From the April 1887 issue of The Christian Science Journal


The arguments for and against woman suffrage have all been discussed so often that it will hardly be possible to offer anything which will be new to the readers of the Christian Science Journal. But until the truth militant becomes the truth triumphant, it has to be restated again and again, however weary both friends and foes may grow of the repetition. Perhaps the friends are the wearier of the two. It has been well said, "To hammer away at the same old sins with the same old truths, and yet to strike fire,—that is work." At all events, if the opponents of the reform are weary of hearing about it, no one need pity them. They are simply in the position of the Unjust Judge in the parable.

The general argument for woman suffrage was stated when God said, "It is not good for man to be alone." The whole history of the race shows this. Every department of human affairs from which women have been excluded, has been left more or less barbarous, and the history of civilization is the history of their admission to one department after another, carrying with them always a softening and humanizing influence. Rev. Samuel J. May said: "The true family is the type of the State. It is the absence of the feminine from the conduct of the governments of the earth that makes them more or less savage. The State is now in a condition of half orphanage. There are Fathers of the State, but no Mothers." The good results we hope for, from the co-operation of men and women in government, are the same good results that have been already realized from their co-operation everywhere else. Twenty-seven years ago, Henry Ward Beecher said: "Since the world began, to refine society has been woman's function. You may be sure that she who has carried refinement to the household, to the church, to social life, to literature, to art, to every interest except government, will also carry it to legislation, and the whole of civil and public procedure, if it is to be carried there at all."

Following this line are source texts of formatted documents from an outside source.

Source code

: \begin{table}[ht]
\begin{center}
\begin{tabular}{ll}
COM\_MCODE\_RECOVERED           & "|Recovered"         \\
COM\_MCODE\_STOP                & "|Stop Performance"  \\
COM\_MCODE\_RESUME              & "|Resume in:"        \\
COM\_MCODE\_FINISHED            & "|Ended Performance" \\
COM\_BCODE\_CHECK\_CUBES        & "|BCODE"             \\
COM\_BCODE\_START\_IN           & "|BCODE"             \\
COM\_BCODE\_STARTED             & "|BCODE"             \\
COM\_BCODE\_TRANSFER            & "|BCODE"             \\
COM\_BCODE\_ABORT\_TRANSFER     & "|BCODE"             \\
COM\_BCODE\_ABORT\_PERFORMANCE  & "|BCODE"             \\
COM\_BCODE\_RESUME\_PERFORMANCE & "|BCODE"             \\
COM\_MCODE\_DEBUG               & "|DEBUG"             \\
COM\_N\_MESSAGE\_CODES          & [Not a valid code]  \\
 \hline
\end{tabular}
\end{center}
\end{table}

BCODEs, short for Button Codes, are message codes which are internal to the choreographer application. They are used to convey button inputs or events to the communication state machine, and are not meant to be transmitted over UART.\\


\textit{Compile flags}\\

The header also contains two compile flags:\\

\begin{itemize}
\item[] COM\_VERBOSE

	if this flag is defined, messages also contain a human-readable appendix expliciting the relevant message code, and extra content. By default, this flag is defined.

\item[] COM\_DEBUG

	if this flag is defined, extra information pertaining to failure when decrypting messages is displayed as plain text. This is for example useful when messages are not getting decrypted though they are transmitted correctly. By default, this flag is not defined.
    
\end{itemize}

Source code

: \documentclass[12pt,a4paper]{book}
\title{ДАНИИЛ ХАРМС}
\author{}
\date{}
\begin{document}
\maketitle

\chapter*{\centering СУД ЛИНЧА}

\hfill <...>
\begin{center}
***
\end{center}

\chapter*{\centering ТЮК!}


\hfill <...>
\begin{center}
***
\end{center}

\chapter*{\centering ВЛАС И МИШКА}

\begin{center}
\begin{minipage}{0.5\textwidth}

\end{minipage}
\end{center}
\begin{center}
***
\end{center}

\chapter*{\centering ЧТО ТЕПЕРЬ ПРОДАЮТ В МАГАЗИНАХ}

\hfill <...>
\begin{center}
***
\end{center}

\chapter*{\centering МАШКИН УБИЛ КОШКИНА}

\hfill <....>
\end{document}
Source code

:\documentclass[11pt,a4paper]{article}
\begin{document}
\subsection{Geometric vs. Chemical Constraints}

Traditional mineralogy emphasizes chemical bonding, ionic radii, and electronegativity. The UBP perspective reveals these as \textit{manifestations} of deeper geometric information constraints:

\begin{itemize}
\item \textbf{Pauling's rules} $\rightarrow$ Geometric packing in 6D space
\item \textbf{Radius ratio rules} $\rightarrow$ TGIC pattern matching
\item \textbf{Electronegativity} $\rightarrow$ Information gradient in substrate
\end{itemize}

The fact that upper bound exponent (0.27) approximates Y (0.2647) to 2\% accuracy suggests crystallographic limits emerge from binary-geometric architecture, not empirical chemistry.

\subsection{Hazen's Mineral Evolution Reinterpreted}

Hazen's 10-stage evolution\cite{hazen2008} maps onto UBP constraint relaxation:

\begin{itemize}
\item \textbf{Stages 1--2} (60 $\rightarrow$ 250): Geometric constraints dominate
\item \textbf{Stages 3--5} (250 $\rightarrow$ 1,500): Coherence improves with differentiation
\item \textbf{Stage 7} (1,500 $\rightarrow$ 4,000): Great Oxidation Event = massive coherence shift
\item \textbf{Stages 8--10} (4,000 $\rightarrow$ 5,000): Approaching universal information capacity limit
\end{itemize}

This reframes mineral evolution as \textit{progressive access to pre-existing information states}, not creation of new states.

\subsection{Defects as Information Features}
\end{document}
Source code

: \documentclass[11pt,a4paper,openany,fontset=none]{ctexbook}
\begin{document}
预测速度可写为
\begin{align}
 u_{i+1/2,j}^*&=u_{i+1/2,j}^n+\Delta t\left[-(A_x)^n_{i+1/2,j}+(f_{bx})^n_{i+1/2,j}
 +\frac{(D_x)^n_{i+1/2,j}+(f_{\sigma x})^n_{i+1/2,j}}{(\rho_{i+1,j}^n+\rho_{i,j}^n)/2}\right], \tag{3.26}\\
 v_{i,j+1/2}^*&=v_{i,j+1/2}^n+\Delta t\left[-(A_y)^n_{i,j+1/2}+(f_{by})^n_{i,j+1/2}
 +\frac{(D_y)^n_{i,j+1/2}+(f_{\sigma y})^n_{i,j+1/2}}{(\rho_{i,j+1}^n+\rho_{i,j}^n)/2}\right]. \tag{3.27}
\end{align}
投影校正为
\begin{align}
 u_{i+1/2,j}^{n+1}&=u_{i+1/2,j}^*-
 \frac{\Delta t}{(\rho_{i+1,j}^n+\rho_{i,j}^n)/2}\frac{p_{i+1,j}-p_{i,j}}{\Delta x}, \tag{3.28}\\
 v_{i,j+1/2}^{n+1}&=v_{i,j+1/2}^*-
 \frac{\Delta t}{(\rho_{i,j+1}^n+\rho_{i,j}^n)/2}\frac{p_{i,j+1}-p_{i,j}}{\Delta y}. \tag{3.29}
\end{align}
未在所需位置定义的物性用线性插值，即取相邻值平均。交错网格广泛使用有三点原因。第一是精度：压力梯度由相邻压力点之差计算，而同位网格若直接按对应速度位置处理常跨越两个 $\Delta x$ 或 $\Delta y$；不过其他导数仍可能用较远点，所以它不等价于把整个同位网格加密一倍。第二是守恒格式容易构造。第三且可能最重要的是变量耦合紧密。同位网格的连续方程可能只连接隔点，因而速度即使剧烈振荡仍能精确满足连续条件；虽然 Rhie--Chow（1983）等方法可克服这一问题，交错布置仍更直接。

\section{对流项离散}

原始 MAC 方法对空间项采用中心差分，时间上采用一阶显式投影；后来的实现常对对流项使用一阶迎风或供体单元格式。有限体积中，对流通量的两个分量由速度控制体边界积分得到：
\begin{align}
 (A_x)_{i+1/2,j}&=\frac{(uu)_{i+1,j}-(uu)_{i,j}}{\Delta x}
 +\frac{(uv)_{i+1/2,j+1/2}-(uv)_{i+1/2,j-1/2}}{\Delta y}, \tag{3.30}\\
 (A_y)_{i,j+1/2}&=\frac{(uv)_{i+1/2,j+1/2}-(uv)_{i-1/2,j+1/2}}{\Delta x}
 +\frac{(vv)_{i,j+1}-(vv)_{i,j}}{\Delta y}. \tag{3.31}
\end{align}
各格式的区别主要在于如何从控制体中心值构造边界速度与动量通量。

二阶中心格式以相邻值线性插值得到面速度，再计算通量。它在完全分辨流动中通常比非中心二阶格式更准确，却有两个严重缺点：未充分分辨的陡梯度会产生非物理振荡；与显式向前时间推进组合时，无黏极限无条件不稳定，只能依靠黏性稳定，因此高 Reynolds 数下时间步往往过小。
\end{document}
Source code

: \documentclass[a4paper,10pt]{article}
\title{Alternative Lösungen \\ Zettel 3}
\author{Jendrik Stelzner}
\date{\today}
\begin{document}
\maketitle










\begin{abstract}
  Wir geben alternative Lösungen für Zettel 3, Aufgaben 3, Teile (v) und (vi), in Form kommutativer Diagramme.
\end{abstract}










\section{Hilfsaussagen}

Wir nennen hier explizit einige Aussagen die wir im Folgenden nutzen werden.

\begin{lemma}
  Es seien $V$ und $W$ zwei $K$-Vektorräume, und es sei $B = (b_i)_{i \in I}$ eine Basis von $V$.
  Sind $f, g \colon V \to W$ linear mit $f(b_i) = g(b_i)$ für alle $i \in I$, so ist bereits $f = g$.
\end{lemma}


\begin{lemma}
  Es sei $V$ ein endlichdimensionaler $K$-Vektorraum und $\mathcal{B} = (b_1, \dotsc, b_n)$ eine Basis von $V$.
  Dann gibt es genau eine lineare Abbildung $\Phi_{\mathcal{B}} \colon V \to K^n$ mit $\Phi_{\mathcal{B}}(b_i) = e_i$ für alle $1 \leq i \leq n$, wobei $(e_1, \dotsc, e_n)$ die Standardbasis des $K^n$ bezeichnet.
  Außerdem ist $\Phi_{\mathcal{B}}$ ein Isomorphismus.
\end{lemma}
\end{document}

To say this is not to claim that women are superior to men. Personally, I believe that if women alone had been entrusted with the government, they would have erred as widely as men have done, though in an opposite direction. Each sex is superior to the other in some points, and inferior in others. The two are complementary. The ideal government is not one of men alone, nor of women alone, but of the two together. As it takes two eyes for correct vision, so it requires the union of the masculine and feminine points of view to get a true perspective, in looking at all social and public questions.